Stored data:
=== Begin Enclosure ===

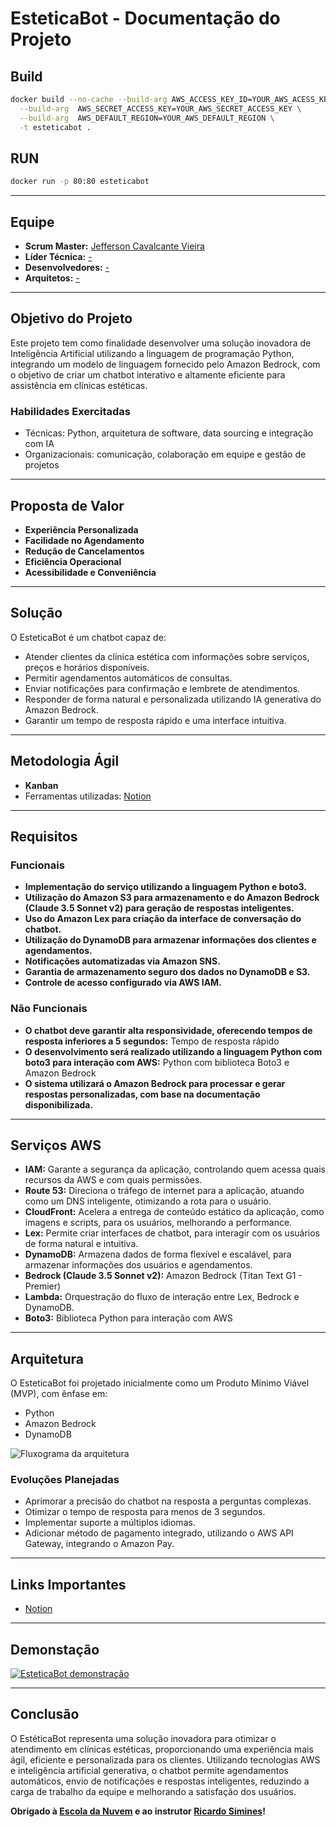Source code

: # EsteticaBot - Documentação do Projeto

## Build
```bash
docker build --no-cache --build-arg AWS_ACCESS_KEY_ID=YOUR_AWS_ACESS_KEY_ID \
  --build-arg  AWS_SECRET_ACCESS_KEY=YOUR_AWS_SECRET_ACCESS_KEY \
  --build-arg  AWS_DEFAULT_REGION=YOUR_AWS_DEFAULT_REGION \
  -t esteticabot .
```
## RUN
```bash
docker run -p 80:80 esteticabot
```

---

## Equipe
- **Scrum Master:** [Jefferson Cavalcante Vieira](https://www.linkedin.com/in/jeff-cav22/)
- **Líder Técnica:** [-](-)
- **Desenvolvedores:** [-](-)
- **Arquitetos:** [-](-)

---

## Objetivo do Projeto

Este projeto tem como finalidade desenvolver uma solução inovadora de Inteligência Artificial utilizando a linguagem de programação Python, integrando um modelo de linguagem fornecido pelo Amazon Bedrock, com o objetivo de criar um chatbot interativo e altamente eficiente para assistência em clínicas estéticas.

### Habilidades Exercitadas
- Técnicas: Python, arquitetura de software, data sourcing e integração com IA
- Organizacionais: comunicação, colaboração em equipe e gestão de projetos

---

## Proposta de Valor

- **Experiência Personalizada**
- **Facilidade no Agendamento**
- **Redução de Cancelamentos**
- **Eficiência Operacional**
- **Acessibilidade e Conveniência**

---

## Solução

O EsteticaBot é um chatbot capaz de:
- Atender clientes da clínica estética com informações sobre serviços, preços e horários disponíveis.
- Permitir agendamentos automáticos de consultas.
- Enviar notificações para confirmação e lembrete de atendimentos.
- Responder de forma natural e personalizada utilizando IA generativa do Amazon Bedrock.
- Garantir um tempo de resposta rápido e uma interface intuitiva.

---

## Metodologia Ágil
- **Kanban**
- Ferramentas utilizadas: [Notion](https://www.notion.so/Documenta-o-EsteticaBot-189bc90f5d0f803893cac65bd6515bf2?pvs=4)

---

## Requisitos

### Funcionais
- **Implementação do serviço utilizando a linguagem Python e boto3.**
- **Utilização do Amazon S3 para armazenamento e do Amazon Bedrock (Claude 3.5 Sonnet v2) para geração de respostas inteligentes.**
- **Uso do Amazon Lex para criação da interface de conversação do chatbot.**
- **Utilização do DynamoDB para armazenar informações dos clientes e agendamentos.**
- **Notificações automatizadas via Amazon SNS.**
- **Garantia de armazenamento seguro dos dados no DynamoDB e S3.**
- **Controle de acesso configurado via AWS IAM.**

### Não Funcionais
- **O chatbot deve garantir alta responsividade, oferecendo tempos de resposta inferiores a 5 segundos:** Tempo de resposta rápido
- **O desenvolvimento será realizado utilizando a linguagem Python com boto3 para interação com AWS:** Python com biblioteca Boto3 e Amazon Bedrock
- **O sistema utilizará o Amazon Bedrock para processar e gerar respostas personalizadas, com base na documentação disponibilizada.**

---

## Serviços AWS

- **IAM:** Garante a segurança da aplicação, controlando quem acessa quais recursos da AWS e com quais permissões.
- **Route 53:** Direciona o tráfego de internet para a aplicação, atuando como um DNS inteligente, otimizando a rota para o usuário.
- **CloudFront:** Acelera a entrega de conteúdo estático da aplicação, como imagens e scripts, para os usuários, melhorando a performance.
- **Lex:** Permite criar interfaces de chatbot, para interagir com os usuários de forma natural e intuitiva.
- **DynamoDB:** Armazena dados de forma flexível e escalável, para armazenar informações dos usuários e agendamentos.
- **Bedrock (Claude 3.5 Sonnet v2):** Amazon Bedrock (Titan Text G1 - Premier)
- **Lambda:** Orquestração do fluxo de interação entre Lex, Bedrock e DynamoDB.
- **Boto3:** Biblioteca Python para interação com AWS

---

## Arquitetura

O EsteticaBot foi projetado inicialmente como um Produto Mínimo Viável (MVP), com ênfase em:
- Python
- Amazon Bedrock
- DynamoDB

![Fluxograma da arquitetura](https://imgur.com/a/fXzX2P0)


### Evoluções Planejadas
- Aprimorar a precisão do chatbot na resposta a perguntas complexas.
- Otimizar o tempo de resposta para menos de 3 segundos.
- Implementar suporte a múltiplos idiomas.
- Adicionar método de pagamento integrado, utilizando o AWS API Gateway, integrando o Amazon Pay.

---

## Links Importantes
- [Notion](https://www.notion.so/Documenta-o-EsteticaBot-189bc90f5d0f803893cac65bd6515bf2?pvs=4)

---

## Demonstação
[![EsteticaBot demonstração](https://img.youtube.com/vi/-)](https://www.youtube.com/-)


---

## Conclusão

O EstéticaBot representa uma solução inovadora para otimizar o atendimento em clínicas estéticas, proporcionando uma experiência mais ágil, eficiente e personalizada para os clientes. Utilizando tecnologias AWS e inteligência artificial generativa, o chatbot permite agendamentos automáticos, envio de notificações e respostas inteligentes, reduzindo a carga de trabalho da equipe e melhorando a satisfação dos usuários.

**Obrigado à [Escola da Nuvem](https://escoladanuvem.org/) e ao instrutor [Ricardo Simines](https://www.linkedin.com/in/ricardosiminesscopim/)!**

=== End Enclosure ===

From the entries above, print the lines beginning at the one with "- **O sistema" and stopping after the one with "- **Lambda:** Orquestração", exactly as written and with nothing else.

▸ **Response to the task**:
- **O sistema utilizará o Amazon Bedrock para processar e gerar respostas personalizadas, com base na documentação disponibilizada.**

---

## Serviços AWS

- **IAM:** Garante a segurança da aplicação, controlando quem acessa quais recursos da AWS e com quais permissões.
- **Route 53:** Direciona o tráfego de internet para a aplicação, atuando como um DNS inteligente, otimizando a rota para o usuário.
- **CloudFront:** Acelera a entrega de conteúdo estático da aplicação, como imagens e scripts, para os usuários, melhorando a performance.
- **Lex:** Permite criar interfaces de chatbot, para interagir com os usuários de forma natural e intuitiva.
- **DynamoDB:** Armazena dados de forma flexível e escalável, para armazenar informações dos usuários e agendamentos.
- **Bedrock (Claude 3.5 Sonnet v2):** Amazon Bedrock (Titan Text G1 - Premier)
- **Lambda:** Orquestração do fluxo de interação entre Lex, Bedrock e DynamoDB.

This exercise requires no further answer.